There has been a demand for capacity enlargement of an optical communication system along with an explosive increase in data communication traffic in recent years, and developments in integration and complication of optical components used therein as well as an increase in speed of signals are in progress. Examples of such optical components include optical modulators. A polarization multiplexing optical I/Q modulator in which two optical I/Q modulators (see Non Patent Literature 1, for example), each based on a Mach-Zehnder (MZ) modulator adaptable to multilevel modulation such as QPSK (quadrature phase shift keying) and 16QAM (16 quadrature amplitude modulation), are integrated for two polarized optical waves (a configuration including four Mach-Zehnder modulators integrated in total) has been increasingly used nowadays in order to enlarge a transmission capacity.
This polarization multiplexing optical I/Q modulator can generate an optical modulation signal in the order of 100 Gbits/s. However, in this process, it is necessary to input a high-speed electric signal at a symbol rate of several tens of gigahertz to each Mach-Zehnder modulator in the chip. Usually, a high-frequency signal inputted through an RF interface of a polarization multiplexing optical I/Q modulator module package is passed through a high-frequency wiring board in the module package and eventually supplied to the polarization multiplexing optical I/Q modulator chip. In order to suppress power loss and crosstalk in the above process, it is essential to minimize wiring for connection between the high-frequency wiring board and the polarization multiplexing optical I/Q modulator chip.

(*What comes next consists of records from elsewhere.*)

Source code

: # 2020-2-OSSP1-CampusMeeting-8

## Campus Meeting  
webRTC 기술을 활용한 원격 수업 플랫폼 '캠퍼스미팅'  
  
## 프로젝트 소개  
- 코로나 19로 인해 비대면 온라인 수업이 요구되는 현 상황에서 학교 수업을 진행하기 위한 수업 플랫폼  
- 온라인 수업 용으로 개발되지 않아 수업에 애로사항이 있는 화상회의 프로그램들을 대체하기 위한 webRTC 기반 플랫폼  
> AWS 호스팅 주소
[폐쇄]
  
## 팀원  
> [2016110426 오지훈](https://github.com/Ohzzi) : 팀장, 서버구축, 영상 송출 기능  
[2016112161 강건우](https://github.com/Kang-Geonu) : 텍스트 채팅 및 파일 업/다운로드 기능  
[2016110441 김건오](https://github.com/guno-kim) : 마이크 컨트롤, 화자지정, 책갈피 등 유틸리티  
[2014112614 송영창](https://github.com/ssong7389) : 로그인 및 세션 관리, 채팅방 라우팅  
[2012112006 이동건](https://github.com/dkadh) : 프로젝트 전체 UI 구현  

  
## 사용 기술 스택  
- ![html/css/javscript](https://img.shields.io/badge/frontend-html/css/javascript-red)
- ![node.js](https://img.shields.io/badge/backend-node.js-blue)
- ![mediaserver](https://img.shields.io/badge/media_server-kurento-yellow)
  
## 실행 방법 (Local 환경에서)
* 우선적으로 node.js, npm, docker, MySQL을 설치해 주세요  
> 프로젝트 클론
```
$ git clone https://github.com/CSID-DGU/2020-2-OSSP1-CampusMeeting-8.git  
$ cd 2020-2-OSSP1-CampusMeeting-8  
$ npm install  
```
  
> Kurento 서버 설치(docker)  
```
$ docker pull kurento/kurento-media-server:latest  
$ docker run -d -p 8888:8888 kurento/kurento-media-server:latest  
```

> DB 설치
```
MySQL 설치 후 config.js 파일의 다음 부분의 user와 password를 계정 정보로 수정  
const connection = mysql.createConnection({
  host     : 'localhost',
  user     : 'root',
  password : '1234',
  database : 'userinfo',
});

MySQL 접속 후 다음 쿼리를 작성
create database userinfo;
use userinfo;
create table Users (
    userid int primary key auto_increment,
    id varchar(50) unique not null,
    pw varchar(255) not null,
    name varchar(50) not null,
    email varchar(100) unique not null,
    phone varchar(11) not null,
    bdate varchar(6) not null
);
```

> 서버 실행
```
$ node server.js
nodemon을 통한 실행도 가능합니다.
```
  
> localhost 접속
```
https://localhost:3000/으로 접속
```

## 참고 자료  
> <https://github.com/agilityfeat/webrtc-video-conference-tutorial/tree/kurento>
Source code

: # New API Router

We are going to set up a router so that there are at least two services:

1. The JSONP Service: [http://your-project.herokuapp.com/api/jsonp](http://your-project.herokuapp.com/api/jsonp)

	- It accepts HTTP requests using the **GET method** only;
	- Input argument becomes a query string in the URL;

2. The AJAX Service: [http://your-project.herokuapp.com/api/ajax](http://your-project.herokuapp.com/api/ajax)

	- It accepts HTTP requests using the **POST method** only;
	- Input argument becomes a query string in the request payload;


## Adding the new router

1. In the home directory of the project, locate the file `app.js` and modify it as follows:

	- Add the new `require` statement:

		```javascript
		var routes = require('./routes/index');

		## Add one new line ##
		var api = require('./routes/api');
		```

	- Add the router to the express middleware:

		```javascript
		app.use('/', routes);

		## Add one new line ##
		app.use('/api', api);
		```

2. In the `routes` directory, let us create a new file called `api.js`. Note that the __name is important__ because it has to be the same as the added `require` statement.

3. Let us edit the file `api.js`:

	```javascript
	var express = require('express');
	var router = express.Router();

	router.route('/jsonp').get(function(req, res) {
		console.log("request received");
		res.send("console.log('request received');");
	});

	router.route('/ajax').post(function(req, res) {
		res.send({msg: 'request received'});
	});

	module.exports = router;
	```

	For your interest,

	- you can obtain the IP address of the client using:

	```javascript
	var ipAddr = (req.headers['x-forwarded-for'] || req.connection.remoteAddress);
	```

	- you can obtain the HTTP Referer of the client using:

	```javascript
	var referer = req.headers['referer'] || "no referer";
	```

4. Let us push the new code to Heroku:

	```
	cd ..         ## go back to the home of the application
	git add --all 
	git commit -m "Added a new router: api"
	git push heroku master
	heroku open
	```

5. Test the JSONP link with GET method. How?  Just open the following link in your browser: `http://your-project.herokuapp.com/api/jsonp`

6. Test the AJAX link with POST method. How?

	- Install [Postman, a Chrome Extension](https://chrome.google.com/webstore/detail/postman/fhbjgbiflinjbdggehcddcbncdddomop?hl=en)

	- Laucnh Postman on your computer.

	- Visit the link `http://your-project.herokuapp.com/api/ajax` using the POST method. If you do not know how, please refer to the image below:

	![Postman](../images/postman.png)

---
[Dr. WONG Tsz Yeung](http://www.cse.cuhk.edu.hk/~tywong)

To this end, the RF interface of the polarization multiplexing optical I/Q modulator chip needs to be located at an end of the chip by appropriately laying out a high-frequency wiring in the chip. FIG. 1 shows a configuration of a polarization multiplexing optical I/Q modulator in which 50-ohm microstrip lines formed on a SI-InP substrate intersect with InP-based optical waveguides. As a consequence, each high-frequency line 103 connected to a modulation electrode 102 inevitably intersects with the optical waveguides 101 that propagate optical signals.